The 2004 Ohio Section Award
Distinguished College or University Teaching of Mathematics
Presented at the spring
meeting of the Ohio Section of the
Mathematical Association of America
At the University of Cincinnati
On Friday, March 26, 2004
On behalf of the Ohio Section, I am happy to make the presentation of our 2004 award for distinguished college or university teaching of mathematics.
This year’s winner grew up in the Cincinnati
area and earned bachelor’s and master’s degrees in mathematics from Xavier
University. In 1963, after two years in
the Army Ordinance Corps, where his job involved teaching civilian Armory
directors how to program and operate computer-controlled machine tools, he
entered academia as an instructor of mathematics at the same university he now
serves as professor of mathematics. He
earned his Ph.D. from Case-Western Reserve University in 1971 having taken a two-year
leave to complete his dissertation on differential equations.
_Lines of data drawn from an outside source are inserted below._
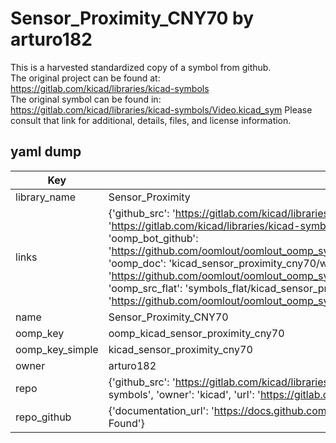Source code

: # Sensor_Proximity_CNY70 by arturo182  
This is a harvested standardized copy of a symbol from github.  
The original project can be found at:  
https://gitlab.com/kicad/libraries/kicad-symbols  
The original symbol can be found in:
https://gitlab.com/kicad/libraries/kicad-symbols/Video.kicad_sym
Please consult that link for additional, details, files, and license information.  
## yaml dump  
| Key | Value |  
| --- | --- |  
| library_name | Sensor_Proximity |  
| links | {'github_src': 'https://gitlab.com/kicad/libraries/kicad-symbols/Video.kicad_sym', 'github_src_repo': 'https://gitlab.com/kicad/libraries/kicad-symbols', 'oomp_bot': 'kicad_sensor_proximity_cny70/working', 'oomp_bot_github': 'https://github.com/oomlout/oomlout_oomp_symbol_bot/tree/main/kicad_sensor_proximity_cny70/working', 'oomp_doc': 'kicad_sensor_proximity_cny70/working', 'oomp_doc_github': 'https://github.com/oomlout/oomlout_oomp_symbol_doc/tree/main/kicad_sensor_proximity_cny70/working', 'oomp_src_flat': 'symbols_flat/kicad_sensor_proximity_cny70/working', 'oomp_src_flat_github': 'https://github.com/oomlout/oomlout_oomp_symbol_src/tree/main/kicad_sensor_proximity_cny70/working'} |  
| name | Sensor_Proximity_CNY70 |  
| oomp_key | oomp_kicad_sensor_proximity_cny70 |  
| oomp_key_simple | kicad_sensor_proximity_cny70 |  
| owner | arturo182 |  
| repo | {'github_src': 'https://gitlab.com/kicad/libraries/kicad-symbols/Video.kicad_sym', 'name': 'libraries/kicad-symbols', 'owner': 'kicad', 'url': 'https://gitlab.com/kicad/libraries/kicad-symbols'} |  
| repo_github | {'documentation_url': 'https://docs.github.com/rest/repos/repos#get-a-repository', 'message': 'Not Found'} |  

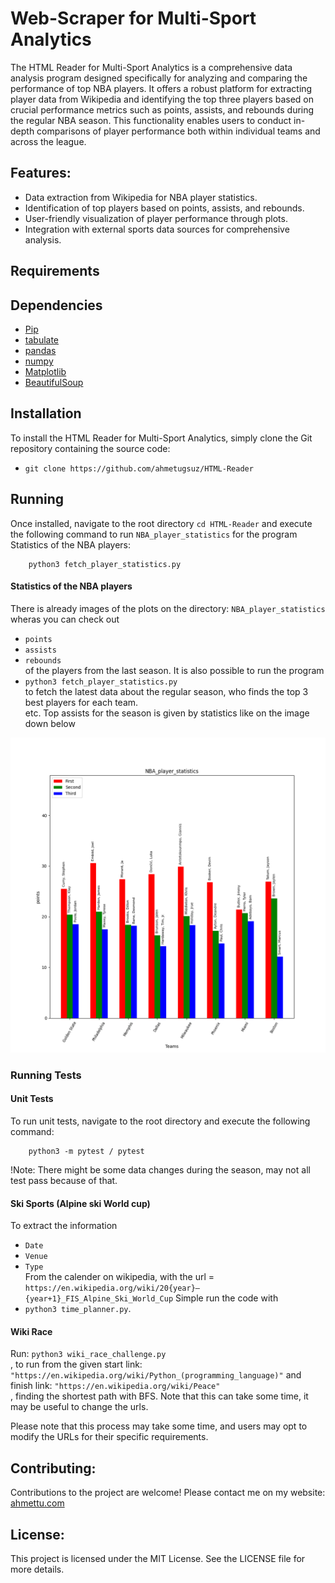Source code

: # Web-Scraper for Multi-Sport Analytics

The HTML Reader for Multi-Sport Analytics is a comprehensive data analysis program designed specifically for analyzing and comparing the performance of top NBA players. It offers a robust platform for extracting player data from Wikipedia and identifying the top three players based on crucial performance metrics such as points, assists, and rebounds during the regular NBA season. This functionality enables users to conduct in-depth comparisons of player performance both within individual teams and across the league.   

## Features:

- Data extraction from Wikipedia for NBA player statistics.  
- Identification of top players based on points, assists, and rebounds.  
- User-friendly visualization of player performance through plots.  
- Integration with external sports data sources for comprehensive analysis.  

## Requirements

## Dependencies
* [Pip](https://pypi.org/project/pip/)
* [tabulate](https://pypi.org/project/tabulate/)
* [pandas](https://pandas.pydata.org/docs/getting_started/install.html)
* [numpy](https://numpy.org/)
* [Matplotlib](https://matplotlib.org)
* [BeautifulSoup](https://pypi.org/project/beautifulsoup4/)


## Installation
To install the HTML Reader for Multi-Sport Analytics, simply clone the Git repository containing the source code:  
* `git clone https://github.com/ahmetugsuz/HTML-Reader` 


## Running  

Once installed, navigate to the root directory `cd HTML-Reader` and execute the following command to run `NBA_player_statistics` for the program Statistics of the NBA players:   

        python3 fetch_player_statistics.py  


#### Statistics of the NBA players
There is already images of the plots on the directory: `NBA_player_statistics` wheras you can check out
* `points`  
* `assists`  
* `rebounds`    
of the players from the last season. It is also possible to run the program    
* `python3 fetch_player_statistics.py`   
to fetch the latest data about the regular season, who finds the top 3 best players for each team.  
etc. Top assists for the season is given by statistics like on the image down below    
  
![alt text](https://github.com/ahmetugsuz/HTML-Reader/blob/master/NBA_player_statistics/points.png)  


### Running Tests

#### Unit Tests
To run unit tests, navigate to the root directory and execute the following command:  

        python3 -m pytest / pytest   
   

!Note: There might be some data changes during the season, may not all test pass because of that.

#### Ski Sports (Alpine ski World cup)
To extract the information 
* `Date`  
* `Venue`   
* `Type`  
From the calender on wikipedia, 
with the url = 
 `https://en.wikipedia.org/wiki/20{year}–{year+1}_FIS_Alpine_Ski_World_Cup`
Simple run the code with   
* `python3 time_planner.py`.



#### Wiki Race
Run: `python3 wiki_race_challenge.py`  
, to run from the given start link: `"https://en.wikipedia.org/wiki/Python_(programming_language)"` and finish link: `"https://en.wikipedia.org/wiki/Peace"`  
, finding the shortest path with BFS. Note that this can take some time, it may be useful to change the urls.



Please note that this process may take some time, and users may opt to modify the URLs for their specific requirements.

## Contributing:
Contributions to the project are welcome! Please contact me on my website: [ahmettu.com](https://ahmettu.com)


## License:
This project is licensed under the MIT License. See the LICENSE file for more details.
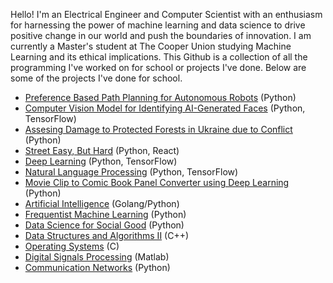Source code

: Hello! I'm an Electrical Engineer and Computer Scientist with an enthusiasm for harnessing the power of machine learning and data science to drive positive change in our world and push the boundaries of innovation. I am currently a Master's student at The Cooper Union studying Machine Learning and its ethical implications. This Github is a collection of all the programming I've worked on for school or projects I've done. Below are some of the projects I've done for school.

* [Preference Based Path Planning for Autonomous Robots](https://github.com/gkgkgkgk/Senior-Project) (Python)
* [Computer Vision Model for Identifying AI-Generated Faces](https://github.com/Shankface/Computer-Vision-Model-for-Identifying-AI-Generated-Faces) (Python, TensorFlow)
* [Assesing Damage to Protected Forests in Ukraine due to Conflict](https://github.com/Shankface/Assessing-Damage-to-Protected-Lands-from-Conflict) (Python)
* [Street Easy, But Hard](https://github.com/gkgkgkgk/StreetEasy-But-Hard) (Python, React)
* [Deep Learning](https://github.com/Shankface/Deep-Learning) (Python, TensorFlow)
* [Natural Language Processing](https://github.com/Shankface/NLP) (Python, TensorFlow)
* [Movie Clip to Comic Book Panel Converter using Deep Learning](https://github.com/gkgkgkgk/ComicBookConverter) (Python)
* [Artificial Intelligence](https://github.com/Shankface/AI) (Golang/Python)
* [Frequentist Machine Learning](https://github.com/Shankface/Frequentist-Machine-Learning) (Python)
* [Data Science for Social Good](https://github.com/Shankface/Data-Science-for-Social-Good) (Python)
* [Data Structures and Algorithms II](https://github.com/Shankface/DSA2) (C++)
* [Operating Systems](https://github.com/Shankface/OperatingSystems) (C)
* [Digital Signals Processing](https://github.com/Shankface/Digital-Signal-Processing) (Matlab)
* [Communication Networks](https://github.com/Shankface/CommNets) (Python)

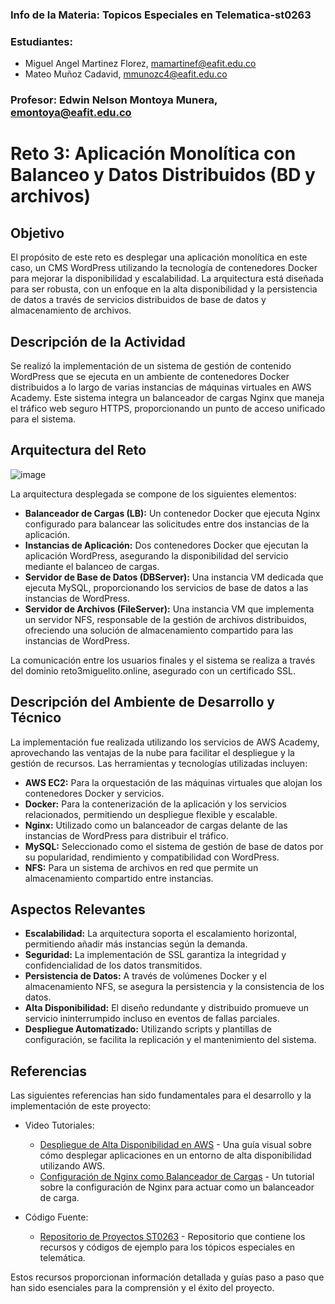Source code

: ### Info de la Materia: Topicos Especiales en Telematica-st0263

### Estudiantes:
- Miguel Angel Martinez Florez, mamartinef@eafit.edu.co
- Mateo Muñoz Cadavid, mmunozc4@eafit.edu.co

### Profesor:  Edwin Nelson Montoya Munera, emontoya@eafit.edu.co  

# Reto 3: Aplicación Monolítica con Balanceo y Datos Distribuidos (BD y archivos)

##  Objetivo 
El propósito de este reto es desplegar una aplicación monolítica en este caso, un CMS WordPress utilizando la tecnología de contenedores Docker para mejorar la 
disponibilidad y escalabilidad. La arquitectura está diseñada para ser robusta, con un enfoque en la alta disponibilidad y la persistencia de datos a través de servicios 
distribuidos de base de datos y almacenamiento de archivos.

##  Descripción de la Actividad
Se realizó la implementación de un sistema de gestión de contenido WordPress que se ejecuta en un ambiente de contenedores Docker distribuidos a lo largo de varias 
instancias de máquinas virtuales en AWS Academy. Este sistema integra un balanceador de cargas Nginx que maneja el tráfico web seguro HTTPS, proporcionando un punto 
de acceso unificado para el sistema.

##  Arquitectura del Reto
![image](https://github.com/migueflorez10/reto3-st0263/assets/68928440/d8145a8a-2b8c-41b0-9f21-5cf82eb27a02)

La arquitectura desplegada se compone de los siguientes elementos:
- **Balanceador de Cargas (LB):** Un contenedor Docker que ejecuta Nginx configurado para balancear las solicitudes entre dos instancias de la aplicación.
- **Instancias de Aplicación:** Dos contenedores Docker que ejecutan la aplicación WordPress, asegurando la disponibilidad del servicio mediante el balanceo de cargas.
- **Servidor de Base de Datos (DBServer):** Una instancia VM dedicada que ejecuta MySQL, proporcionando los servicios de base de datos a las instancias de WordPress.
- **Servidor de Archivos (FileServer):** Una instancia VM que implementa un servidor NFS, responsable de la gestión de archivos distribuidos, ofreciendo una solución de almacenamiento compartido para las instancias de WordPress.

La comunicación entre los usuarios finales y el sistema se realiza a través del dominio reto3miguelito.online, asegurado con un certificado SSL.

##  Descripción del Ambiente de Desarrollo y Técnico
La implementación fue realizada utilizando los servicios de AWS Academy, aprovechando las ventajas de la nube para facilitar el despliegue y la gestión de recursos. Las herramientas 
y tecnologías utilizadas incluyen:
- **AWS EC2:** Para la orquestación de las máquinas virtuales que alojan los contenedores Docker y servicios.
- **Docker:** Para la contenerización de la aplicación y los servicios relacionados, permitiendo un despliegue flexible y escalable.
- **Nginx:** Utilizado como un balanceador de cargas delante de las instancias de WordPress para distribuir el tráfico.
- **MySQL:** Seleccionado como el sistema de gestión de base de datos por su popularidad, rendimiento y compatibilidad con WordPress.
- **NFS:** Para un sistema de archivos en red que permite un almacenamiento compartido entre instancias.

##  Aspectos Relevantes
- **Escalabilidad:** La arquitectura soporta el escalamiento horizontal, permitiendo añadir más instancias según la demanda.
- **Seguridad:** La implementación de SSL garantiza la integridad y confidencialidad de los datos transmitidos.
- **Persistencia de Datos:** A través de volúmenes Docker y el almacenamiento NFS, se asegura la persistencia y la consistencia de los datos.
- **Alta Disponibilidad:** El diseño redundante y distribuido promueve un servicio ininterrumpido incluso en eventos de fallas parciales.
- **Despliegue Automatizado:** Utilizando scripts y plantillas de configuración, se facilita la replicación y el mantenimiento del sistema.

##  Referencias 
Las siguientes referencias han sido fundamentales para el desarrollo y la implementación de este proyecto:

- Video Tutoriales:
  - [Despliegue de Alta Disponibilidad en AWS](https://www.youtube.com/watch?v=vZjAhjqLakU) - Una guía visual sobre cómo desplegar aplicaciones en un entorno de alta disponibilidad utilizando AWS.
  - [Configuración de Nginx como Balanceador de Cargas](https://www.youtube.com/watch?v=px0A_P1V06k) - Un tutorial sobre la configuración de Nginx para actuar como un balanceador de carga.

- Código Fuente:
  - [Repositorio de Proyectos ST0263](https://github.com/jcmtya/st0263-20241/tree/main) - Repositorio que contiene los recursos y códigos de ejemplo para los tópicos especiales en telemática.

Estos recursos proporcionan información detallada y guías paso a paso que han sido esenciales para la comprensión y el éxito del proyecto.
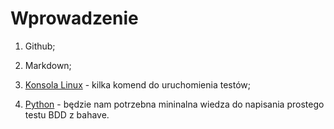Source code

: # Wprowadzenie

1. Github;

2. Markdown;

3. [Konsola Linux](https://github.com/wojciech11/se_software_build_automation_tools/blob/master/00_intro/README_pl.md) - kilka komend do uruchomienia testów;

4. [Python](python.md) - będzie nam potrzebna mininalna wiedza do napisania prostego testu BDD z bahave.
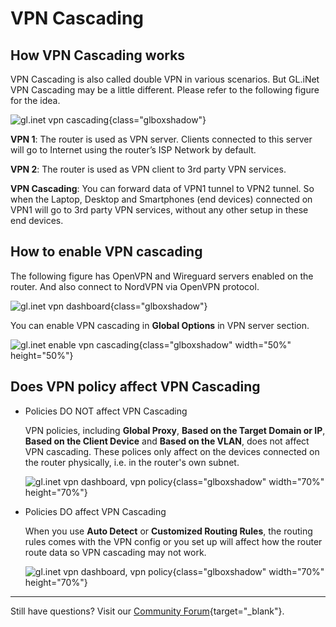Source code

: # VPN Cascading

## How VPN Cascading works

VPN Cascading is also called double VPN in various scenarios. But GL.iNet VPN Cascading may be a little different. Please refer to the following figure for the idea.

![gl.inet vpn cascading](https://static.gl-inet.com/docs/en/4/tutorials/vpn_cascading/vpn_cascading.png){class="glboxshadow"}

**VPN 1**: The router is used as VPN server. Clients connected to this server will go to Internet using the router’s ISP Network by default.

**VPN 2**: The router is used as VPN client to 3rd party VPN services.

**VPN Cascading**: You can forward data of VPN1 tunnel to VPN2 tunnel. So when the Laptop, Desktop and Smartphones (end devices) connected on VPN1 will go to 3rd party VPN services, without any other setup in these end devices.

## How to enable VPN cascading

The following figure has OpenVPN and Wireguard servers enabled on the router. And also connect to NordVPN via OpenVPN protocol.

![gl.inet vpn dashboard](https://static.gl-inet.com/docs/en/4/tutorials/vpn_cascading/vpn_dashboard.png){class="glboxshadow"}

You can enable VPN cascading in **Global Options** in VPN server section.

![gl.inet enable vpn cascading](https://static.gl-inet.com/docs/en/4/tutorials/vpn_cascading/enable_vpn_cascading.png){class="glboxshadow" width="50%" height="50%"}

## Does VPN policy affect VPN Cascading

* Policies DO NOT affect VPN Cascading

    VPN policies, including **Global Proxy**, **Based on the Target Domain or IP**, **Based on the Client Device** and **Based on the VLAN**, does not affect VPN cascading. These polices only affect on the devices connected on the router physically, i.e. in the router's own subnet.

    ![gl.inet vpn dashboard, vpn policy](https://static.gl-inet.com/docs/en/4/tutorials/vpn_cascading/modify_vpn_policy_mode_1.png){class="glboxshadow" width="70%" height="70%"}

* Policies DO affect VPN Cascading

    When you use **Auto Detect** or **Customized Routing Rules**, the routing rules comes with the VPN config or you set up will affect how the router route data so VPN cascading may not work.

    ![gl.inet vpn dashboard, vpn policy](https://static.gl-inet.com/docs/en/4/tutorials/vpn_cascading/modify_vpn_policy_mode_2.png){class="glboxshadow" width="70%" height="70%"}

---

Still have questions? Visit our [Community Forum](https://forum.gl-inet.com){target="_blank"}.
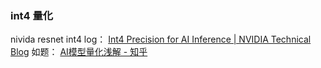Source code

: ### int4 量化
nivida resnet int4 log：
[Int4 Precision for AI Inference | NVIDIA Technical Blog](https://developer.nvidia.com/blog/int4-for-ai-inference/)
如题：
[AI模型量化浅解 - 知乎](https://zhuanlan.zhihu.com/p/157633225)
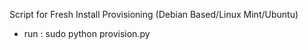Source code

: Script for Fresh Install Provisioning (Debian Based/Linux Mint/Ubuntu)
- run : sudo python provision.py
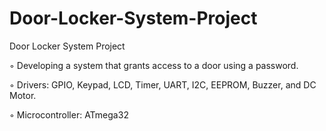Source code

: # Door-Locker-System-Project
Door Locker System Project

◦ Developing a system that grants access to a door using a password.

◦ Drivers: GPIO, Keypad, LCD, Timer, UART, I2C, EEPROM, Buzzer, and DC Motor.

◦ Microcontroller: ATmega32
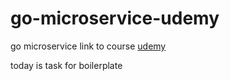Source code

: # go-microservice-udemy
go microservice
link to course [udemy](https://www.udemy.com/course/building-modern-web-applications-with-go/learn/lecture/22875035?start=0#overview)

today is task for boilerplate

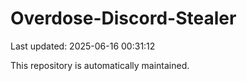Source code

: # Overdose-Discord-Stealer

Last updated: 2025-06-16 00:31:12

This repository is automatically maintained.
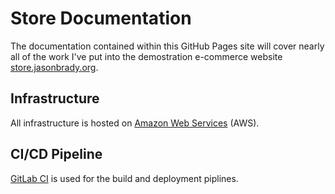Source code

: # Store Documentation

The documentation contained within this GitHub Pages site will cover nearly all
of the work I've put into the demostration e-commerce website
[store.jasonbrady.org](https://store.jasonbrady.org).

## Infrastructure

All infrastructure is hosted on [Amazon Web Services](https://aws.amazon.com/)
(AWS).

## CI/CD Pipeline

[GitLab CI](https://about.gitlab.com/product/continuous-integration/) is used
for the build and deployment piplines.
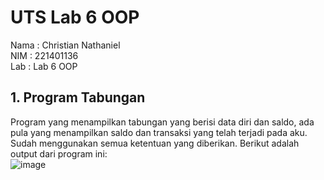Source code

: # UTS Lab 6 OOP
Nama    : Christian Nathaniel <br>
NIM     : 221401136 <br>
Lab     : Lab 6 OOP <br>

## 1. Program Tabungan
Program yang menampilkan tabungan yang berisi data diri dan saldo, ada pula yang menampilkan saldo dan transaksi yang telah terjadi pada aku. Sudah menggunakan semua ketentuan yang diberikan. Berikut adalah output dari program ini:<br>
![image](https://github.com/ChristianNathanielP/UTS_Lab6_OOP/assets/114709222/efc382a1-01d3-4845-ae3c-fb7c3b4272d4)

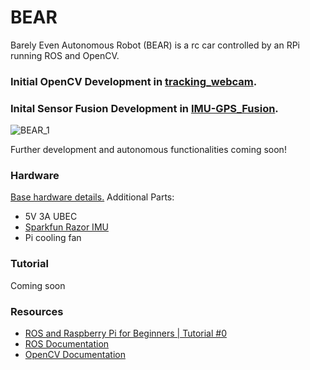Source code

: # BEAR
Barely Even Autonomous Robot (BEAR) is a rc car controlled by an RPi running ROS and OpenCV.

### Initial OpenCV Development in [tracking_webcam](https://github.com/adrian-soch/tracking_webcam).

### Inital Sensor Fusion Development in [IMU-GPS_Fusion](https://github.com/adrian-soch/IMU-GPS_Fusion).

![BEAR_1](https://user-images.githubusercontent.com/6884645/87477229-c7ebcc00-c5f5-11ea-9d19-f1d99d223956.jpg)

Further development and autonomous functionalities coming soon!

### Hardware

[Base hardware details.](https://docs.donkeycar.com/guide/build_hardware/)
Additional Parts:
- 5V 3A UBEC
- [Sparkfun Razor IMU](https://www.sparkfun.com/products/14001)
- Pi cooling fan

### Tutorial
Coming soon

### Resources
- [ROS and Raspberry Pi for Beginners | Tutorial #0](https://www.youtube.com/watch?v=iLiI_IRedhIhttps://www.youtube.com/watch?v=iLiI_IRedhI)
- [ROS Documentation](https://wiki.ros.org/)
- [OpenCV Documentation](https://opencv.org/)
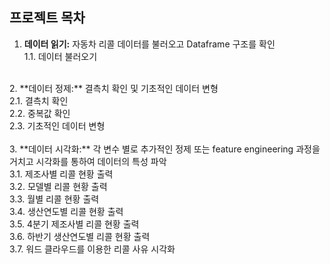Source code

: ## 프로젝트 목차
1. **데이터 읽기:** 자동차 리콜 데이터를 불러오고 Dataframe 구조를 확인<br>
    1.1. 데이터 불러오기<br>
<br> 
2. **데이터 정제:** 결측치 확인 및 기초적인 데이터 변형<br>
    2.1. 결측치 확인<br>
    2.2. 중복값 확인<br>
    2.3. 기초적인 데이터 변형<br>
<br>
3. **데이터 시각화:** 각 변수 별로 추가적인 정제 또는 feature engineering 과정을 거치고 시각화를 통하여 데이터의 특성 파악<br>
    3.1. 제조사별 리콜 현황 출력<br>
    3.2. 모델별 리콜 현황 출력<br>
    3.3. 월별 리콜 현황 출력<br>
    3.4. 생산연도별 리콜 현황 출력<br>
    3.5. 4분기 제조사별 리콜 현황 출력<br>
    3.6. 하반기 생산연도별 리콜 현황 출력<br>
    3.7. 워드 클라우드를 이용한 리콜 사유 시각화<br>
Over the past four decades, our awardee has taught a wide variety of courses in mathematics and computer science at both the undergraduate and graduate levels. According to his colleagues there is no question that he is his department’s champion at “both enthusiasm and completeness in his promulgation of mathematics.” They remark that he approaches each course with extraordinary zeal, that he is both complete and challenging and that his teaching is laced with just the right amount of humor. They also note that his course syllabi are legendary at his institution. In addition, our distinguished teacher has had an enormous impact on students through encouraging them to engage in mathematics beyond the classroom. In this regard a colleague notes that he is the undisputed champion of their department as he has coached more students in presenting talks and writing papers than the rest of the department combined.
Current and former students have high praise for his teaching effectiveness and fond memories of the time spent in his classes. They cite as major assets his energy, enthusiasm, organization, passion for mathematics and sense of humor. He has a reputation among them for being demanding but fair. One wrote that he “never underestimated a student’s ability, and didn’t let them work less than to their potential.” A former student indicated that our awardee showed her the process of thinking mathematically, not just the finished product of doing mathematics. She wrote “after all these years, I can still see him creating a table of numbers at the board, showing us how he found patterns, and giving us a peak into the mathematical mind. … He truly enjoyed his work. In his class I learned that I, too, could begin to think like a mathematician. Any anxiety vanished and my own enjoyment of mathematics began to take hold.”
This year’s awardee has also been an extremely active participant in the mathematical community at the state and national level. For example, he has served this Section as Program Committee Chair, President-Elect, President, Past-President, and Governor. However, it may be that he is best known for having as one colleague wrote
“ given a large portion of his life to posing problems for students of the world to work on.” Along these lines he has served as Ohio’s Regional Exam Coordinator for the AHSME, an American Mathematics Competitions Committee Member, an American Mathematics Competitions Panel Member, Chair of the MAA Committee on American Mathematics Competitions, Chair of the Committee for the AHSME and an International Mathematical Olympiad Volunteer and Coordinator.